Records from a data source:
_ _ _ _ _ _ _
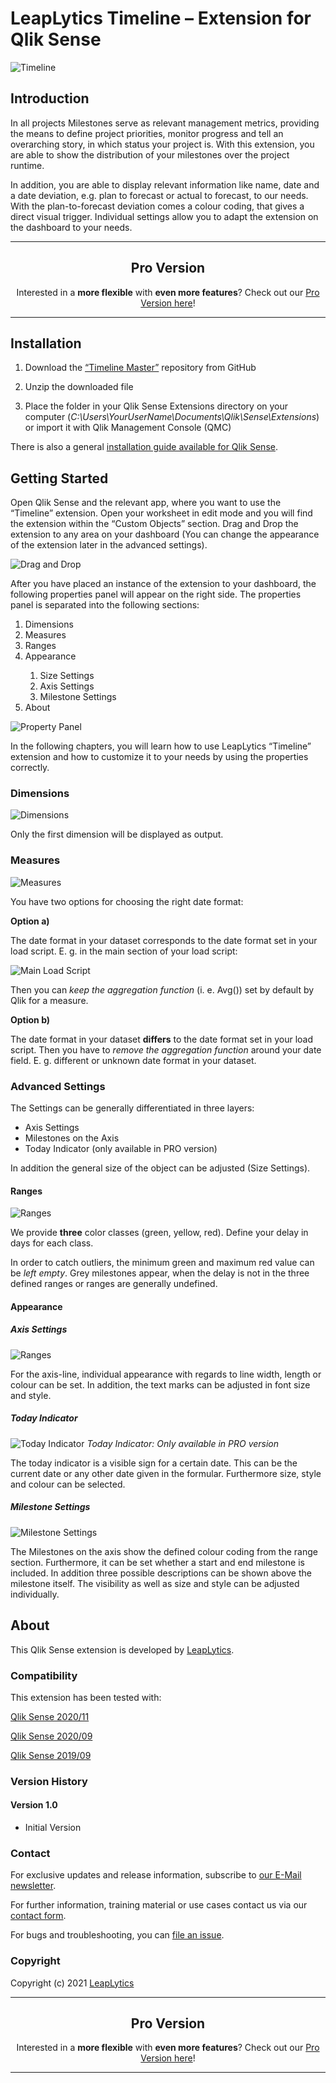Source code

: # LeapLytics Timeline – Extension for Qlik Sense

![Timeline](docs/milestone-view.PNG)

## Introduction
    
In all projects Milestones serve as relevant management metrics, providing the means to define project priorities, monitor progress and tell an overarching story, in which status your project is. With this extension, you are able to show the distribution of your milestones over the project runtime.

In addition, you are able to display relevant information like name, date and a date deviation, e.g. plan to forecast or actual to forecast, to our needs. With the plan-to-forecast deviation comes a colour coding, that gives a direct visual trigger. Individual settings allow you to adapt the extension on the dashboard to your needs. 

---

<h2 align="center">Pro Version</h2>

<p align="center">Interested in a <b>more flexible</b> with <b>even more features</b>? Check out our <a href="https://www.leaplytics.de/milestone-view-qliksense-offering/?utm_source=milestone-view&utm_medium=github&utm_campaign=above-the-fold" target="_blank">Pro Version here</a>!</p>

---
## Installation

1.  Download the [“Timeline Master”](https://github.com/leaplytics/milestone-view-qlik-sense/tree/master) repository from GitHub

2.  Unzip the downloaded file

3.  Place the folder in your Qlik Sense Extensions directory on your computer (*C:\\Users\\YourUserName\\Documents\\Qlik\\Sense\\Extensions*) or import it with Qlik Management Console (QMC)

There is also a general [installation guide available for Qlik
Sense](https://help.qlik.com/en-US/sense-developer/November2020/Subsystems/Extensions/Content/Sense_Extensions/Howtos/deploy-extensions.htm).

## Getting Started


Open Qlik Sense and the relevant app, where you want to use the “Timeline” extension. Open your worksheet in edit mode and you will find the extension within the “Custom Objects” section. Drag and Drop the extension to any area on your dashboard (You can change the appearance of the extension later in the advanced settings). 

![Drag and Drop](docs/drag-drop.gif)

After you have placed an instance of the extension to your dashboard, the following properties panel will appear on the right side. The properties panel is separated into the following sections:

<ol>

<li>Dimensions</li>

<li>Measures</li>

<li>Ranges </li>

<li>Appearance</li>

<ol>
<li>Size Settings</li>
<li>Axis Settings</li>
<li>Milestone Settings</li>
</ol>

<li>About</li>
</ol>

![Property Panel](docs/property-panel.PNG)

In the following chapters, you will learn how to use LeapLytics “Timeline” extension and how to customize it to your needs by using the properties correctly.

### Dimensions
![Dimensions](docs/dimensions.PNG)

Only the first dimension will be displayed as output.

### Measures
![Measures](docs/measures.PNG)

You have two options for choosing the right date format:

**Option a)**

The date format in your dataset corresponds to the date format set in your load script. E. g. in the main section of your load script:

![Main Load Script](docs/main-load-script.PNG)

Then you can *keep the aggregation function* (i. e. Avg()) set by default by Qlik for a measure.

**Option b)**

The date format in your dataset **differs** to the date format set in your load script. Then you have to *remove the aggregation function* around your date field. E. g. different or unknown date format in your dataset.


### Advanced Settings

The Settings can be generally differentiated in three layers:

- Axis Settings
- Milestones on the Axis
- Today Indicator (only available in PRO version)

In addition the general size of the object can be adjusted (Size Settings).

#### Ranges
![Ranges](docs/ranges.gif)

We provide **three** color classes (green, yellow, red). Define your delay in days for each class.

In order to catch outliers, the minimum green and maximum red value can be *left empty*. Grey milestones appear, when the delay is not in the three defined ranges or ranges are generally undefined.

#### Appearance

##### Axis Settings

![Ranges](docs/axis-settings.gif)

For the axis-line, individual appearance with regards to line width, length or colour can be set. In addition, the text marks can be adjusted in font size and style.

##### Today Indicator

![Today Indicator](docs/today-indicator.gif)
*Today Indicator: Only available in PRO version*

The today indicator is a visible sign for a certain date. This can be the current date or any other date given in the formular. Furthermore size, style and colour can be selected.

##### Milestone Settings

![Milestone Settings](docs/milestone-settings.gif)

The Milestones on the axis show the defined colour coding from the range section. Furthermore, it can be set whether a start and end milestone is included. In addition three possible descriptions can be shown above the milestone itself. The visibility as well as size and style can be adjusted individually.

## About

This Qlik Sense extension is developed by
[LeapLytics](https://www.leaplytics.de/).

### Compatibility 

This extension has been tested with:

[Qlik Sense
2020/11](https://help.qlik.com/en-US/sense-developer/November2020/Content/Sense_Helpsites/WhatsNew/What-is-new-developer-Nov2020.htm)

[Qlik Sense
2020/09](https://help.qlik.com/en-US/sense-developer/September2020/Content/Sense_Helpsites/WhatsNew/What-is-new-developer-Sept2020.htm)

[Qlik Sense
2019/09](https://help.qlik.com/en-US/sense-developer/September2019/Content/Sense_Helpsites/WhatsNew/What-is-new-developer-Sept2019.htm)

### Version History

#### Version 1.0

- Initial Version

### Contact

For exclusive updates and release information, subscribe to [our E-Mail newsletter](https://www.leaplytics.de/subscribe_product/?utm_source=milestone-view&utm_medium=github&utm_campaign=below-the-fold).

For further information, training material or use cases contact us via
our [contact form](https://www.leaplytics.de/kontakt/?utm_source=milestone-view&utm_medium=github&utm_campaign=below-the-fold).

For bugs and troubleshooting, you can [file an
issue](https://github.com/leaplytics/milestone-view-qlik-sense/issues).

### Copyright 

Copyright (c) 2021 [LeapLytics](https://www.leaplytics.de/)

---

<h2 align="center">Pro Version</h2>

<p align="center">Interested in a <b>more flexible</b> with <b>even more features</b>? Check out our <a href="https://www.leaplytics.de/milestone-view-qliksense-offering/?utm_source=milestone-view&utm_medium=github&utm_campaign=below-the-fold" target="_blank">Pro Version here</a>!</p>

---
_ _ _ _ _ _ _
**TASK BRIEF**
Take the entries above and return only the lines from the one with "##### Milestone Settings" to the one with "This Qlik Sense extension is developed by", both included, unchanged.

**ANSWER TO THIS PROBLEM**
##### Milestone Settings

![Milestone Settings](docs/milestone-settings.gif)

The Milestones on the axis show the defined colour coding from the range section. Furthermore, it can be set whether a start and end milestone is included. In addition three possible descriptions can be shown above the milestone itself. The visibility as well as size and style can be adjusted individually.

## About

This Qlik Sense extension is developed by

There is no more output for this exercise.